2. Deutschland in Europa

Für eine dauerhafte Lösung des ordnungspolitischen Grundproblems Europas ist allerdings noch eine weitere Beobachtung von Bedeutung, welche die Komplexität der Beziehung Deutschland-EU zusätzlich unterstreicht. Denn es wäre eine irreführende Interpretation, aus dem Befund eines verbreiteten Gefühls der Benachteiligung Deutschlands und der gleichzeitigen Entschlossenheit zur selbstbewussteren Verfolgung deutscher Interessen schnell auf einen wachsenden Gegensatz zwischen Deutschland auf der einen und der EU bzw. den EU-Partnerstaaten auf der anderen Seite zu schließen. Gewiss, Spannungen nehmen zu, aber das Etikett der "Renationalisierung", das in diesem Zusammenhang manchmal verwendet wird, ist deshalb irreführend, weil es den viel interessanteren Befund einer zunehmend symbiotischen Beziehung zwischen Deutschland und EU-Europa verfehlt. Nicht der Gegensatz zwischen beiden ist bemerkenswert, sondern wie eng Deutschland und Europa in der Wahrnehmung sowohl der deutschen Eliten wie auch der Öffentlichkeit zueinander gehören und miteinander verflochten sind. Dies lässt sich an mehreren Indikatoren aufzeigen.

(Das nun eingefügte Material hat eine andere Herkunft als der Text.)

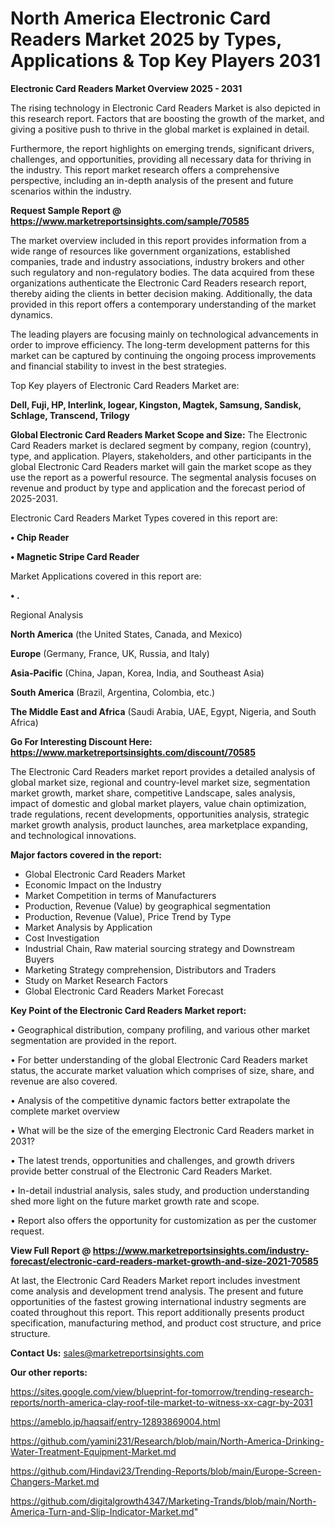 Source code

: # North America Electronic Card Readers Market 2025 by Types, Applications & Top Key Players 2031

<Strong> Electronic Card Readers Market Overview 2025 - 2031</strong>

The rising technology in Electronic Card Readers Market is also depicted in this research report. Factors that are boosting the growth of the market, and giving a positive push to thrive in the global market is explained in detail.

Furthermore, the report highlights on emerging trends, significant drivers, challenges, and opportunities, providing all necessary data for thriving in the industry. This report market research offers a comprehensive perspective, including an in-depth analysis of the present and future scenarios within the industry.

<strong>Request Sample Report @ <a href=https://www.marketreportsinsights.com/sample/70585>https://www.marketreportsinsights.com/sample/70585</a></strong>

The market overview included in this report provides information from a wide range of resources like government organizations, established companies, trade and industry associations, industry brokers and other such regulatory and non-regulatory bodies. The data acquired from these organizations authenticate the Electronic Card Readers research report, thereby aiding the clients in better decision making. Additionally, the data provided in this report offers a contemporary understanding of the market dynamics.

The leading players are focusing mainly on technological advancements in order to improve efficiency. The long-term development patterns for this market can be captured by continuing the ongoing process improvements and financial stability to invest in the best strategies.

Top Key players of Electronic Card Readers Market are:

<strong>Dell, Fuji, HP, Interlink, Iogear, Kingston, Magtek, Samsung, Sandisk, Schlage, Transcend, Trilogy</strong>

<strong><b>Global Electronic Card Readers Market Scope and Size:</b></strong>
The Electronic Card Readers market is declared segment by company, region (country), type, and application. Players, stakeholders, and other participants in the global Electronic Card Readers market will gain the market scope as they use the report as a powerful resource. The segmental analysis focuses on revenue and product by type and application and the forecast period of 2025-2031.

Electronic Card Readers Market Types covered in this report are:

<strong>• Chip Reader

• Magnetic Stripe Card Reader</strong>

Market Applications covered in this report are:

<strong>• .</strong> 

Regional Analysis

<strong>North America</strong> (the United States, Canada, and Mexico)

<strong>Europe</strong> (Germany, France, UK, Russia, and Italy)

<strong>Asia-Pacific</strong> (China, Japan, Korea, India, and Southeast Asia)

<strong>South America</strong> (Brazil, Argentina, Colombia, etc.)

<strong>The Middle East and Africa</strong> (Saudi Arabia, UAE, Egypt, Nigeria, and South Africa)

<strong>Go For Interesting Discount Here: <a href=https://www.marketreportsinsights.com/discount/70585>https://www.marketreportsinsights.com/discount/70585</a></strong>

The Electronic Card Readers market report provides a detailed analysis of global market size, regional and country-level market size, segmentation market growth, market share, competitive Landscape, sales analysis, impact of domestic and global market players, value chain optimization, trade regulations, recent developments, opportunities analysis, strategic market growth analysis, product launches, area marketplace expanding, and technological innovations.

<strong><b>Major factors covered in the report:</b></strong>
<ul>
  <li>Global Electronic Card Readers Market </li>
  <li>Economic Impact on the Industry</li>
  <li>Market Competition in terms of Manufacturers</li>
  <li>Production, Revenue (Value) by geographical segmentation</li>
  <li>Production, Revenue (Value), Price Trend by Type</li>
  <li>Market Analysis by Application</li>
  <li>Cost Investigation</li>
  <li>Industrial Chain, Raw material sourcing strategy and Downstream Buyers</li>
  <li>Marketing Strategy comprehension, Distributors and Traders</li>
  <li>Study on Market Research Factors</li>
  <li>Global Electronic Card Readers Market Forecast</li>
</ul>

<strong><b>Key Point of the Electronic Card Readers Market report:</b></strong>

• Geographical distribution, company profiling, and various other market segmentation are provided in the report.

• For better understanding of the global Electronic Card Readers market status, the accurate market valuation which comprises of size, share, and revenue are also covered.

• Analysis of the competitive dynamic factors better extrapolate the complete market overview

• What will be the size of the emerging Electronic Card Readers market in 2031?

• The latest trends, opportunities and challenges, and growth drivers provide better construal of the Electronic Card Readers Market.

• In-detail industrial analysis, sales study, and production understanding shed more light on the future market growth rate and scope.

• Report also offers the opportunity for customization as per the customer request.

<strong><b>View Full Report @ <a href=https://www.marketreportsinsights.com/industry-forecast/electronic-card-readers-market-growth-and-size-2021-70585>https://www.marketreportsinsights.com/industry-forecast/electronic-card-readers-market-growth-and-size-2021-70585</a></b></strong>


At last, the Electronic Card Readers Market report includes investment come analysis and development trend analysis. The present and future opportunities of the fastest growing international industry segments are coated throughout this report. This report additionally presents product specification, manufacturing method, and product cost structure, and price structure.

<strong>Contact Us:</strong>
sales@marketreportsinsights.com

<strong>Our other reports:</strong>

<a href=https://sites.google.com/view/blueprint-for-tomorrow/trending-research-reports/north-america-clay-roof-tile-market-to-witness-xx-cagr-by-2031>https://sites.google.com/view/blueprint-for-tomorrow/trending-research-reports/north-america-clay-roof-tile-market-to-witness-xx-cagr-by-2031</a>

<a href=https://ameblo.jp/haqsaif/entry-12893869004.html>https://ameblo.jp/haqsaif/entry-12893869004.html</a>

<a href=https://github.com/yamini231/Research/blob/main/North-America-Drinking-Water-Treatment-Equipment-Market.md>https://github.com/yamini231/Research/blob/main/North-America-Drinking-Water-Treatment-Equipment-Market.md</a>

<a href=https://github.com/Hindavi23/Trending-Reports/blob/main/Europe-Screen-Changers-Market.md>https://github.com/Hindavi23/Trending-Reports/blob/main/Europe-Screen-Changers-Market.md</a>

<a href=https://github.com/digitalgrowth4347/Marketing-Trands/blob/main/North-America-Turn-and-Slip-Indicator-Market.md>https://github.com/digitalgrowth4347/Marketing-Trands/blob/main/North-America-Turn-and-Slip-Indicator-Market.md</a>"

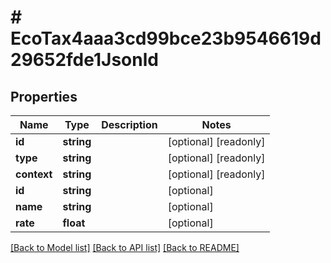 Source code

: # # EcoTax4aaa3cd99bce23b9546619d29652fde1Jsonld

## Properties

Name | Type | Description | Notes
------------ | ------------- | ------------- | -------------
**id** | **string** |  | [optional] [readonly]
**type** | **string** |  | [optional] [readonly]
**context** | **string** |  | [optional] [readonly]
**id** | **string** |  | [optional]
**name** | **string** |  | [optional]
**rate** | **float** |  | [optional]

[[Back to Model list]](../../README.md#models) [[Back to API list]](../../README.md#endpoints) [[Back to README]](../../README.md)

Erstens zeigt sich dies im politischen Diskurs in der steten Wiederholung von Formeln, welche die deutsche Außenpolitik als wesentlich über Europa definiert erscheinen lassen. Selbst bei Gerhard Schröder, der stets vor "Leisetreterei" gegenüber Brüssel warnt, lässt sich deutsche Außenpolitik nur begreifen als "Politik in Europa, für Europa und als Folge dessen auch von Europa aus" . Auch wenn die nationalstaatlichen und die europäischen Akteure in Brüssel häufig als Widerpart deutscher Politik gesehen werden, ist doch unter den deutschen Eliten mittlerweile die Überzeugung tief verwurzelt, dass deutsche Politik nicht mehr losgelöst von der europäischen betrachtet werden kann. Umso mehr steigt auch das Bestreben, deutsche Interessen als mit europäischen zumindest kompatibel, wenn nicht sogar identisch darzustellen.

Zweitens ist in einer ganzen Reihe wissenschaftlicher Untersuchungen nicht nur aufgezeigt worden, wie sehr die EU als höchst passfähige Erweiterung des politischen Systems Deutschlands (gleichsam als logische vierte Ebene des Regierens) fungiert, sondern auch, wie weit "Europäisierung und Selbstbehauptung" als die zwei Seiten ein und derselben Medaille zu sehen sind. Die institutionelle Verflechtung und die politischen Prozesse innerhalb der EU haben bei allen Akteuren zu einer "Erweiterung des Wahrnehmungshorizontes und des politischen Handlungsraumes um die europäische Dimension" geführt und gerade im Blick auf Deutschland Kräfte freigesetzt, "die eine Beziehung zwischen Deutschland und Europa zu einem Deutschland in Europa umgestaltet haben" .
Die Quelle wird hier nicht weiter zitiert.